** RECORDS FOR THIS TASK follows **

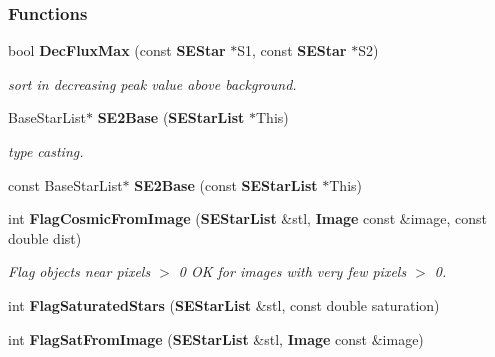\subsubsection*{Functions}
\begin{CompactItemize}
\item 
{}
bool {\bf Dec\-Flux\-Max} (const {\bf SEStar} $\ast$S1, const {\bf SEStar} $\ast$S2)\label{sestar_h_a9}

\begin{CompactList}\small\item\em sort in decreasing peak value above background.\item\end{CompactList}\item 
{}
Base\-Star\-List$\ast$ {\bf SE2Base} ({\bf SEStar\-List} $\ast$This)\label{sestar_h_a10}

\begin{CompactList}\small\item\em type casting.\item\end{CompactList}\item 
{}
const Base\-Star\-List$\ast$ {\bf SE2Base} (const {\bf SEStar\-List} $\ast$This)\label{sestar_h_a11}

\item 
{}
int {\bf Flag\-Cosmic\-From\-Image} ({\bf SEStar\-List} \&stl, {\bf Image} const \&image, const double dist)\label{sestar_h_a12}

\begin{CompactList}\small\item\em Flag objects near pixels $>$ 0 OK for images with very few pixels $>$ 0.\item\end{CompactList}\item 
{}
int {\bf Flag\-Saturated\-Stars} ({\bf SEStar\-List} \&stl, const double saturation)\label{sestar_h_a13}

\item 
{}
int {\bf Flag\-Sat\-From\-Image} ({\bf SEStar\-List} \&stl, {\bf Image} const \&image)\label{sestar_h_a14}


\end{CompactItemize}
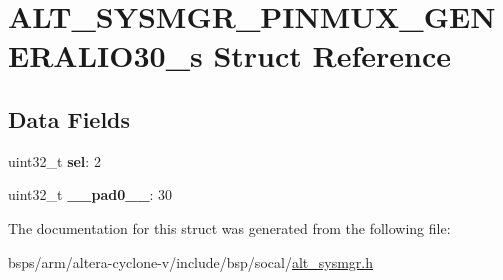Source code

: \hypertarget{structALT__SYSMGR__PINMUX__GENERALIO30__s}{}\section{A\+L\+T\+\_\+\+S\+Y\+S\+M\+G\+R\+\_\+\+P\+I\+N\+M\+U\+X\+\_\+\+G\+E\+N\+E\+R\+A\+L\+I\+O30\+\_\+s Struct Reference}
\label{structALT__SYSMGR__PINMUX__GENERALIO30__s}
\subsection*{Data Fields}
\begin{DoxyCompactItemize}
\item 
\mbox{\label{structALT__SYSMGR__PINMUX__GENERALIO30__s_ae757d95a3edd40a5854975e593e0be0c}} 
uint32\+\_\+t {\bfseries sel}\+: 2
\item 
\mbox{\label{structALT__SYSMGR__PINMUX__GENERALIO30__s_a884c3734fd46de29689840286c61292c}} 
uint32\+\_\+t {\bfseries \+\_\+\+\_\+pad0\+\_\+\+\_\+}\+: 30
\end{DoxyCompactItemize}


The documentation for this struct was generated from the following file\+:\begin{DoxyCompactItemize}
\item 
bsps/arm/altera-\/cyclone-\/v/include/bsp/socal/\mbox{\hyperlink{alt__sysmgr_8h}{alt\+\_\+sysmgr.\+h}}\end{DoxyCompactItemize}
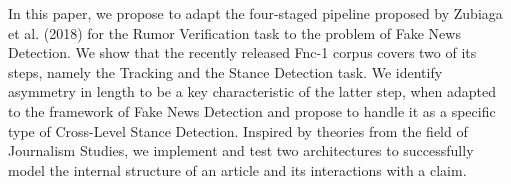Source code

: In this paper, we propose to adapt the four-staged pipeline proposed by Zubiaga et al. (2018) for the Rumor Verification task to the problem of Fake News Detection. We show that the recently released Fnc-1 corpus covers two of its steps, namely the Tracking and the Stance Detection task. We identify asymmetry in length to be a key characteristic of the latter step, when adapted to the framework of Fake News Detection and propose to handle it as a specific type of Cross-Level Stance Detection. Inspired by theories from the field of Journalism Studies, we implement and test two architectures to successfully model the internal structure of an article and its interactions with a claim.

** End of RECORDS FOR THIS TASK **

*YOUR ASSIGNMENT*
Read the material above and copy out each line holding "DoxyCompactItemize".

*EXERCISE SOLUTION*
\begin{DoxyCompactItemize}
\end{DoxyCompactItemize}
The documentation for this struct was generated from the following file\+:\begin{DoxyCompactItemize}
bsps/arm/altera-\/cyclone-\/v/include/bsp/socal/\mbox{\hyperlink{alt__sysmgr_8h}{alt\+\_\+sysmgr.\+h}}\end{DoxyCompactItemize}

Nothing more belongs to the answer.